The private residence is at the back of the Jade Emperor Hall. It is where the Celestial Masters lived in times past. With its green bricks and gray tiles, its flag stone-paved floor, wooden corridor, rich interior decorations, and decorated courtyard, the ancient palace’s architectural style makes it a sight to behold.

The antechamber of the residence was initially a guest area and was also called Three Provinces Hall (referring to Celestial Master Zhang’s Du Province, Perfect Master Tai Xu’s Province and Fairy Graybeard Ge’s Xuan Province). It was used for meetings held in the Celestial Masters Mansion. It was first built during the Ming Dynasty and rebuilt during the Qing Dynasty and then it was named Celestial Masters Hall in 1985. There are five statues of gods in the hall, the middle one being Zhang Daoling, the patriarch of the Celestial Masters. On the east side is Zhang Jixian, the 30th Celestial Master who is described in Outlaws of the Marsh (Water Margin), and on the west side is Zhang Yuchu, the 43rd Celestial Master who is described in the Daoist Canon of the Zhengtong Era compiled in the Ming Dynasty. The two statues standing with a sword and a seal in hand before Zhang Daoling are his disciples Wang Chang and Zhao Sheng.

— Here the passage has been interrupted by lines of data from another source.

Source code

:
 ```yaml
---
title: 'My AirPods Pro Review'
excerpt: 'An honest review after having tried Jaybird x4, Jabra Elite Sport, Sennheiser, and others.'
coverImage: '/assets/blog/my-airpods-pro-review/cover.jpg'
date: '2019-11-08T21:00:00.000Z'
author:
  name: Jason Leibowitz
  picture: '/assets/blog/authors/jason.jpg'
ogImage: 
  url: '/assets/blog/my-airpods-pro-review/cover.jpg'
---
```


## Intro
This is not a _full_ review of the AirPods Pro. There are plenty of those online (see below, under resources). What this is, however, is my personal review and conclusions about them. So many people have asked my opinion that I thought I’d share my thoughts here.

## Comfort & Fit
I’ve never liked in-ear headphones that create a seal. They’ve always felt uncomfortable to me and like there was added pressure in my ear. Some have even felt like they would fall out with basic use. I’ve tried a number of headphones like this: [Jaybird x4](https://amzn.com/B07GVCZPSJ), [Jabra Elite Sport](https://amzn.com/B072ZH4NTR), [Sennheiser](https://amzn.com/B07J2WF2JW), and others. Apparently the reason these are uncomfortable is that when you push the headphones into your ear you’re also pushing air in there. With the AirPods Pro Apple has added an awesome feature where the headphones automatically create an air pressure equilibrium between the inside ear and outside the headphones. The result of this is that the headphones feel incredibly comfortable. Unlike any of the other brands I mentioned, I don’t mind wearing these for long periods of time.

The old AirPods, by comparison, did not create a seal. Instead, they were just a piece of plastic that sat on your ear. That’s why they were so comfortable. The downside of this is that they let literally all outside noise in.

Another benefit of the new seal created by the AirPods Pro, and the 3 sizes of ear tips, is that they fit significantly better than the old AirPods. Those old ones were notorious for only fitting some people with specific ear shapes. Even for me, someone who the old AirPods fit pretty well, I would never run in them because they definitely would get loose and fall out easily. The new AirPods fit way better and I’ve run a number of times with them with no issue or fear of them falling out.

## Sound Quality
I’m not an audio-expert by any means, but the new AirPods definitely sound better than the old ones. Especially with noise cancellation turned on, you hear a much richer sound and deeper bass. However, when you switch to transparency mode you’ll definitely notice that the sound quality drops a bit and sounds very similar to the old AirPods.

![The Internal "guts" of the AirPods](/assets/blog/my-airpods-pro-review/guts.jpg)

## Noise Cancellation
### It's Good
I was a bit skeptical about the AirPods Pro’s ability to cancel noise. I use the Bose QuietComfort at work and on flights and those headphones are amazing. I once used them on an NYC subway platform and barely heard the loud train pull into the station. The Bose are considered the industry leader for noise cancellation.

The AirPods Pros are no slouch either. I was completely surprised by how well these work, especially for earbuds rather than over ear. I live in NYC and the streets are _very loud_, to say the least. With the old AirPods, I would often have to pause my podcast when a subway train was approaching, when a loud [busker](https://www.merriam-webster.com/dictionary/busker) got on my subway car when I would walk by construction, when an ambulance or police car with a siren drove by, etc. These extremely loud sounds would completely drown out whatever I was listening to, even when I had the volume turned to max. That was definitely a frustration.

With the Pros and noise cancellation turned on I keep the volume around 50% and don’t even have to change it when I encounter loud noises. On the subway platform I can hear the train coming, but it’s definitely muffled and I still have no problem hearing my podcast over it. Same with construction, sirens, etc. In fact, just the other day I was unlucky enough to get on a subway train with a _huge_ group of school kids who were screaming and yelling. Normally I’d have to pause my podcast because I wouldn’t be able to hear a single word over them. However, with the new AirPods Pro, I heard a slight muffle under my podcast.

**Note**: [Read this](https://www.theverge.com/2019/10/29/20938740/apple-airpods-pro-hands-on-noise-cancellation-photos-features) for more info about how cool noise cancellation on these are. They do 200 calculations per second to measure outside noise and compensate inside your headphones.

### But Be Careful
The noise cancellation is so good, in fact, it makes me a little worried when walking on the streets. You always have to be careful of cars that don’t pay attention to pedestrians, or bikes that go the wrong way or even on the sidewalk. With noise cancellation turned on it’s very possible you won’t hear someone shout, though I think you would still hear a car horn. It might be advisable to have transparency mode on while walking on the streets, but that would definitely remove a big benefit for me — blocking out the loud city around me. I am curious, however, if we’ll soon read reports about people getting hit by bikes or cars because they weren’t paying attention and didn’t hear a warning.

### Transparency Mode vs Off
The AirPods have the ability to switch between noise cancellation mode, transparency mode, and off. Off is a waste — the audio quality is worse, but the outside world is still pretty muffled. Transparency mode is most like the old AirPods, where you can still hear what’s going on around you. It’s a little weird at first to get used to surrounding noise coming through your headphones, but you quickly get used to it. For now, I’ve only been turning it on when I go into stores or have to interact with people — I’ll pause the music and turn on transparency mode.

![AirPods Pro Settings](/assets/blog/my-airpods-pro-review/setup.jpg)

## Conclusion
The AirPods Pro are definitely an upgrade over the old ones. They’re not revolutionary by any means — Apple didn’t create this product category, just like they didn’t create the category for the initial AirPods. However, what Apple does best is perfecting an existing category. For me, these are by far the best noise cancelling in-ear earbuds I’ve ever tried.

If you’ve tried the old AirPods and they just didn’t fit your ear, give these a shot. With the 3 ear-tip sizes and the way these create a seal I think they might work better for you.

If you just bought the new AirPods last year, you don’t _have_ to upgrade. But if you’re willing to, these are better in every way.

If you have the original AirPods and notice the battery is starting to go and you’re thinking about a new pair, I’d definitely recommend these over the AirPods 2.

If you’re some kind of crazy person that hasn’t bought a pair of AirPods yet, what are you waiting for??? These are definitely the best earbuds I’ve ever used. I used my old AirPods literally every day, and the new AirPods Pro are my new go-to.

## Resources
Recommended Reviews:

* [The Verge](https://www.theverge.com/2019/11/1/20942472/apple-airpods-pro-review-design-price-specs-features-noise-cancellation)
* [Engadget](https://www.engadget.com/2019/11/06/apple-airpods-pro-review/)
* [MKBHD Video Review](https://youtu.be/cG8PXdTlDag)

There are three golden boards on the crossbeam, which is supported by the biggest column in the middle of the Celestial Masters Hall. The middle one was given by Yuan Shikai in the third year of the Republic of China (1914) as a gift to the 62nd Celestial Master Zhang Yuanxu. It says “Daoism accords with Kongtong,” which means that Celestial Masters Daoism accords with the principles for life expressed by Guang Chengzi to the legendary Yellow Emperor on Mount Kongtong in Gansu Province. The board on the east says “renowned descendant of divine beings,” which is a reference to Celestial Master Zhang as a descendant of the god Zhang Liang. The western one says “Na jia zhou cheng (纳甲周呈),” which means that the Celestial Masters Mansion is filled with the Daoist talismans that coordinate the Eight Trigrams, the Ten Heavenly Stems, the Five Elements and the Five Directions.

At the hall door is a huge old drum-shaped natural emerald-green rock that has a surface area of about one square meter. It is called the “meeting and seeing-off stone” due to the legend that it is where every generation of Celestial Master met and sent off his guests. It is also called the “Supreme Ultimate Stone” because it has a natural goldfish-style pattern like an irregular Diagram of the Supreme Ultimate (a circle with an S-shaped dividing line between light and dark).

The Ancestral Altar of All Skills is west of the private residence and is connected to the siheyuan courtyard in the first area. The altar is the most sacred altar for performing the magic arts, a place where all the gods gathered together, and a symbol that Celestial Master Zhang Daoling is in charge of all Daoist matters under heaven. Historically, there were four altars of four sects: the Mysterious Altar of Zhengyi on Mount Longhu in Jiangxi Province; the Ritual Altar of High Purity on Mount Maoshan in Jiangsu Province; the Mysterious Altar of Numinous Treasure on Mount Gezao in Jiangxi Province; and the Lineage Altar of Pure Brightness on the Western Mountain in Nanchang in Jiangxi Province. During the Yuan Dynasty, the emperor granted the title of Master of the Zhengyi Teaching to the 38th Celestial Master Zhang Yucai, who led the Talisman sect of Daoism. The Mysterious Altar of Zhengyi on Mount Longhu then changed its name to the Ancestral Altar of All Skills.

The whole Celestial Masters Mansion is on a grand scale and it has a primitive simplicity and elegance. So the mansion is praised with the words “There is no place like it in the west, and it is the first one in the south.”